Problem with Veblen's proof for the transcendence of $\pi$

Question

I'm trying to understand the following proof, (no need to read all of it), but there's one point where I'm stuck. The proof is by contradiction, so they use the definition of an algebraic number (a is algebraic if there exists a polynomial in the field extension such that $f(a)=0$:

"$x_1,...,x_n$ are algebraic, so they are the roots of an equation $$f(x) = a_0+a_1x+...+a_nx^n$$

with integral coeffiecients, $a_0\neq0, a_n\neq0$."

Yet, on the last page the Girard–Newton formulas are used:

"But from Newton's formulas $$S_1+a_1=0, S_2+a_1S_1+2a_2+0,...$$ it follows that $S_1,S_2,...,S_{s-p}$ are whole numbers.

Where from my own calculations based on Wikipedia (so not sure if this is correct), these formulas are given by

$$\sum^k_{i=1} (-1)^{i-1}a_{n-k+i}S_i = ka_{n-k}$$ for $1 \leq k \leq n$.

Meaning that we would get $a_nS_1 + a_1 = 0$ etc. So if $a_n$ isn't 1, if $f$ isn't monic, $S_i$ wouldn't be an integer. Why do we suddenly assume $f$ to be monic, since this doesn't follow from the definition of an algebraic number. Is the proof wrong? What am I missing? This has been messing with me for days, thank you in advance.

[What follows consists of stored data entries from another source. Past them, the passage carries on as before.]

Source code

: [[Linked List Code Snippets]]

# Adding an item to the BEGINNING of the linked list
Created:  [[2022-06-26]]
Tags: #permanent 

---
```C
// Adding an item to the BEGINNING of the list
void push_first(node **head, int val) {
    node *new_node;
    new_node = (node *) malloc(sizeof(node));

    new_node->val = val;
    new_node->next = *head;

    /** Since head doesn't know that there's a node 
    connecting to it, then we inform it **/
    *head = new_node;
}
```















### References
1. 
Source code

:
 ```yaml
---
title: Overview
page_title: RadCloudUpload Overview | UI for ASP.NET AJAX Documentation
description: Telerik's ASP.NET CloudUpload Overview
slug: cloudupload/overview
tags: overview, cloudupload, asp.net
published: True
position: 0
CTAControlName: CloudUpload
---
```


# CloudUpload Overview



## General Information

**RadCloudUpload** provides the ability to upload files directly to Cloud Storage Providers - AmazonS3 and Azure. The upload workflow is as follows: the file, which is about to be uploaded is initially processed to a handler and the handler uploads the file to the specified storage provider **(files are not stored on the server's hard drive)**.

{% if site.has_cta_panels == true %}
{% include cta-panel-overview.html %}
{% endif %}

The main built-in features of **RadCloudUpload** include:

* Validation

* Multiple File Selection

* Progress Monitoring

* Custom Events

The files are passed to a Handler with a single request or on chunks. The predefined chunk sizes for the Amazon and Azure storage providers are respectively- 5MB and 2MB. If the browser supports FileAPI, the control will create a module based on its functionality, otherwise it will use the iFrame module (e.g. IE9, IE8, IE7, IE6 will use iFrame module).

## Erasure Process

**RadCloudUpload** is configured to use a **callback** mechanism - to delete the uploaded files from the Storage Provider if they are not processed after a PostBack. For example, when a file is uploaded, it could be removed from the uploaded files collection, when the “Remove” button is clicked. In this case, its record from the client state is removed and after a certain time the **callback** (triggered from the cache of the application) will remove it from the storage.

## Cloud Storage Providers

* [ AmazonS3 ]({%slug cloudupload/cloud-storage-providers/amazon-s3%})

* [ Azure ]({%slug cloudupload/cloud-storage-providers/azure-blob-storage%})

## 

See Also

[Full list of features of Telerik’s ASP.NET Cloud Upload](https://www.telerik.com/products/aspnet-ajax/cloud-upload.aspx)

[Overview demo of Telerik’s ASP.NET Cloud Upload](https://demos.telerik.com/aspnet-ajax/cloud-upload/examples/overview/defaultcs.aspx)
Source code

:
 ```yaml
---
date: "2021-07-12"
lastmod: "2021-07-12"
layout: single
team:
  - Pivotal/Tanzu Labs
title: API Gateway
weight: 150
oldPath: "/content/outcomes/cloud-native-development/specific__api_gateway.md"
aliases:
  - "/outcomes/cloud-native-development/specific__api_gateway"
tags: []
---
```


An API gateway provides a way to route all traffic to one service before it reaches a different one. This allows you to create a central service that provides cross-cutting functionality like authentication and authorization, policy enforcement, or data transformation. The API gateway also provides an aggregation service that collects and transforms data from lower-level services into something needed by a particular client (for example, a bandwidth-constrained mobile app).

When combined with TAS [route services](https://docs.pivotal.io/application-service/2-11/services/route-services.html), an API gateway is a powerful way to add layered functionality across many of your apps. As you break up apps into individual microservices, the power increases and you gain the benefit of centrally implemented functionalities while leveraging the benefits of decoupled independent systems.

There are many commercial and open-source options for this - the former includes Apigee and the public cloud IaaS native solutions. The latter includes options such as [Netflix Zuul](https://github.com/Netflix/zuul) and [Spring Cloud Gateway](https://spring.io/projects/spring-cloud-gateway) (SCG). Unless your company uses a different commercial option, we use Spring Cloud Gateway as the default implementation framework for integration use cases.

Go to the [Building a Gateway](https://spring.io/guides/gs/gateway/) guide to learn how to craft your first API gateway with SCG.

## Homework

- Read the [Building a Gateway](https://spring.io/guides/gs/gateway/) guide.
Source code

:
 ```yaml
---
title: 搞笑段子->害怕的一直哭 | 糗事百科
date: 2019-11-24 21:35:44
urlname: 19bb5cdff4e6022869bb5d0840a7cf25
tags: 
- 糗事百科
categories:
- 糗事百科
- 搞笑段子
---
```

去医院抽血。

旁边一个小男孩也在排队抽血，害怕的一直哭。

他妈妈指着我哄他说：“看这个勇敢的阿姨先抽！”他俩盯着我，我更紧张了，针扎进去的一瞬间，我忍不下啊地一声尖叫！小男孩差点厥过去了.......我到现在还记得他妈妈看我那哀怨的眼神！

Edit: This is guessing work, but I think we may assume $f$ is monic from the start. By looking at the proof for the transcendence of $e$, this is obvious.But I think there might be a way to choose $x_1,...,x_n$ as roots for $f$ such that it is monic and

$$c+\sum^{n}_{i=1} e^{x_i} = 0.$$

Edit²: The formulas should be as follow: $a_nS_1 + a_{n-1} = 0, S_2 = S_1^2-2\frac{a_{n-2}}{a_n}$ etc

Answer 1

The statement is wrong.

The author states that if $f(x)=\sum_{0\le i\le n}a_ix^i$ is such that $a_0,a_n\ne0$ then \begin{align}S_1+a_1&=0\\S_2+a_1S_1+2a_2&=0.\end{align}

This is not true; for instance the monic polynomial $1-5x-4x^2+x^3$ has $a_1=-5$ but the sum of roots is $S_1=4$.

How did this error arise?

At the bottom of the page, there is the reference "*Cf. Burnside and Panton, Theory of Equations, Chapter VIII, or any book on higher algebra."

I found the PDF version of the book and Article 126, Chapter XII (note that Chapter VIII discusses limits instead) states

Let the equation be \begin{align}f(x)&=x^n+p_1x^{n-1}+p_2x^{n-2}+\cdots+p_n\\&=(x-a_1)(x-a_2)\cdots(x-a_n).\end{align}

[next page] whence, comparing this value of $f'(x)$ with the former, we have the following relations: \begin{align}s_1+p_1&=0\\s_2+p_1s_1+2p_2&=0\\s_3+p_1s_2+p_2s_1+3p_3&=0\\\cdots\end{align}

There are two things to note here. First is that this polynomial is monic, so the following discussion only applies to this case. Secondly, the indexing is the other way around; that is, $f(x)=\sum_{0\le i\le n}p_{n-i}x^i$.

Therefore, it is likely that these two points combined constituted to the incorrect equalities in the original paper.